In short: This is not a Carmen for traditionalists.

The entire opera is a flash-back starting with Don José´s on-stage execution. Don José is unstable from the beginning and doomed to destruction. Carmen does not play an essential part in this.

The production emphasizes sex, death and violence. Basically everyone is killed: Micaëla by a stray shot. Carmen in front of a white-clad and white-painted audience in front of which also the dead Escamillo (killed in the arena) is carried. And finally Don José in the first scene. Unfortunately, Kusej couldn´t help throw in some predictable symbols such as a red skarf as well.

Kusej´s minimalist, grey concrete staging with a quadrangle-turning-execution-pad-turning-whorehouse provides an austere background for this updated dark interpretation. Carmen is obviously a prostitute, dancing away in the basement with her underwear-clad colleagues surrounded by the soldiers. The rest of the story basically tells itself.

As engaging theater it works 100% , most importantly because Rolando Villazón and Marina Domashenko are superb.

Marina Domashenko is simply a superb Carmen, a beautiful dark mezzo as well as a compelling stage presence. It makes complete sense that José would fall in love with her and it´s equally obvious why she tires of him. Domashenko is deservedly gaining world-wide recognition with this Carmen and I do not think I have heard a current Carmen superior to hers.

Rolando Villazón´s Don José (the first of his career) is a desperate maniac verging on mental instability from the start. As always, he identifies 100% with his character, which also suits his hyperenergetic, neurotic acting well.

Alexander Vinogradov´s Escamillo is the only rather weak point in the cast - he simply looks like a teenager and it doesn´t quite make sense why this Carmen would be fascinated by him. Norah Amsellem is dramatically a convincing Micaëla. She has a clear soprano, though the vibrato is much too heavy for my taste, making her sound out of tune.

The orchestra under Daniel Barenboim is engaging throughout.

The London Carmen with Jonas Kaufmann and Anna Caterina Antonacci seems upcoming as well. Which to prefer must surely be a matter of taste. Though the London Zambello production does not appeal to me, the singers very much do. Though I´d suppose this to have the slight edge. Lovers of Carmen most probably will want both.
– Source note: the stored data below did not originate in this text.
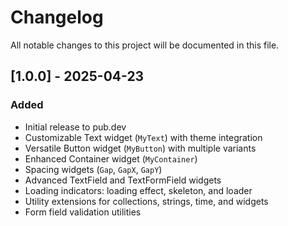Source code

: # Changelog

All notable changes to this project will be documented in this file.

## [1.0.0] - 2025-04-23
### Added
- Initial release to pub.dev
- Customizable Text widget (`MyText`) with theme integration
- Versatile Button widget (`MyButton`) with multiple variants
- Enhanced Container widget (`MyContainer`)
- Spacing widgets (`Gap`, `GapX`, `GapY`)
- Advanced TextField and TextFormField widgets
- Loading indicators: loading effect, skeleton, and loader
- Utility extensions for collections, strings, time, and widgets
- Form field validation utilities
Rolando Villazón and Marina Domashenko in the final scene:


Carmen persuading Don José to free her (Villazon/Domashenko):


Highlights from the production:


The bottom line (scale 1-5, 3=average):

Rolando Villazón: 5
Marina Domashenko: 5
Norah Amsellem: 3
Alexander Vinogradov: 2

Martin Kusej´s production: 4-5
Daniel Barenboim: 4-5

Overall impression: 4-5


Photos: www.staatsoper-berlin.de

7 comments:

Carlos said...

I love Marina Domashenko as Carmen. I saw her in this production on video, live at the Arena di Verona with José Cura and Samuel Ramey a few years ago, and also in a dvd of the same production with Marco Berti and a forgetteable Escamillo. I love also Rolando Villazón as Don José and I saw him in this role only on a dvd of this Berlin's production.
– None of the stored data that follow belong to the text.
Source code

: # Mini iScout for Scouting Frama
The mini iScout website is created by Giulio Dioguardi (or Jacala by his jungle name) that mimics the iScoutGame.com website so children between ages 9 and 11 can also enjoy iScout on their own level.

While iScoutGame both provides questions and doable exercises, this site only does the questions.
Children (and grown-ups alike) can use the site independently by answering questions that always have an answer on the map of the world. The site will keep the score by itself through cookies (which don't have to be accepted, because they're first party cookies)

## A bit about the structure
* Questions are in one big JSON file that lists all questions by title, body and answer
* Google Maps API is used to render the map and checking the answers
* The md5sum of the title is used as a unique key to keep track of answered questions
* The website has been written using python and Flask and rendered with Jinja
I do not like at all the Berlin`s production. I think it is a really awful production. Yes, I like traditional stage productions, but I may also like new modern productions, if they are nice ones (just as an example I love very much the traditional Eyre's Traviata as much as the Salzburg's production of Decker).

Unknown said...

'The London Carmen with Jonas Kaufmann and Anna Caterina Antonacci seems upcoming as well'


This has also been confirmed today on universal website that will be released on Blu-ray in October, great news for those that have capable systems for this.

The Opera Tattler said...

Domashenko is my favorite Carmen, I was so sad when she was indisposed for the SF performances of Carmen in 2006.

I absolutely hate Norah Amsellem's vibrato. I heard her sing Micaëla in London, and it was not good. Perhaps she was ill or something, but she was just not in tune.

mostly opera... said...

I´ve seen some clips from the London Carmen and Norah Amsellem was not in tune there either..

The Micaëla for the initial run of performances in Berlin was Dorothea Röschmann, whom I´d much have preferred to see here.

Anonymous said...

This is the WORST production of Carmen I have ever seen from the staging standpoint. I was excited to see it was on OvationTV and just got done watching it. I wish I would have been able to see the audience's reaction to the director. The concept was crap and did not pan out or get fulfilled most of the time. I felt sorry for the singers in this production. The voices were good on the whole. Villazon is not a Jose in my eyes or ears. The Carmen was good vocally, the Micaella was good but pushed the sound too much without enough low body support. I have been in more Carmen's than I have seen, and am doing the show starting next week, I hope I can erase the memory of this catastrophe, cleanse my palate and start to like Carmen again. This production ruined it for me.

Anonymous said...

Vulgar Carmen productions are becoming ever more the norm, sadly. A paltry, burlesque version was produced by Opera Zuid in The Netherlands some time back - a totally shabby treatment of the subject. The *singer* was more adept at removing her underwear than she was at using her 'voice'.

sharon said...

I thought the performers were wonderful. The concept was strange and so was the staging, especially the chorus at the beginning of Act IV.I would like to know why, with such a tight, dark color scheme, Frascetta was in red. She pulled focus every time she was on stage. Couldn't the costumer and director see that?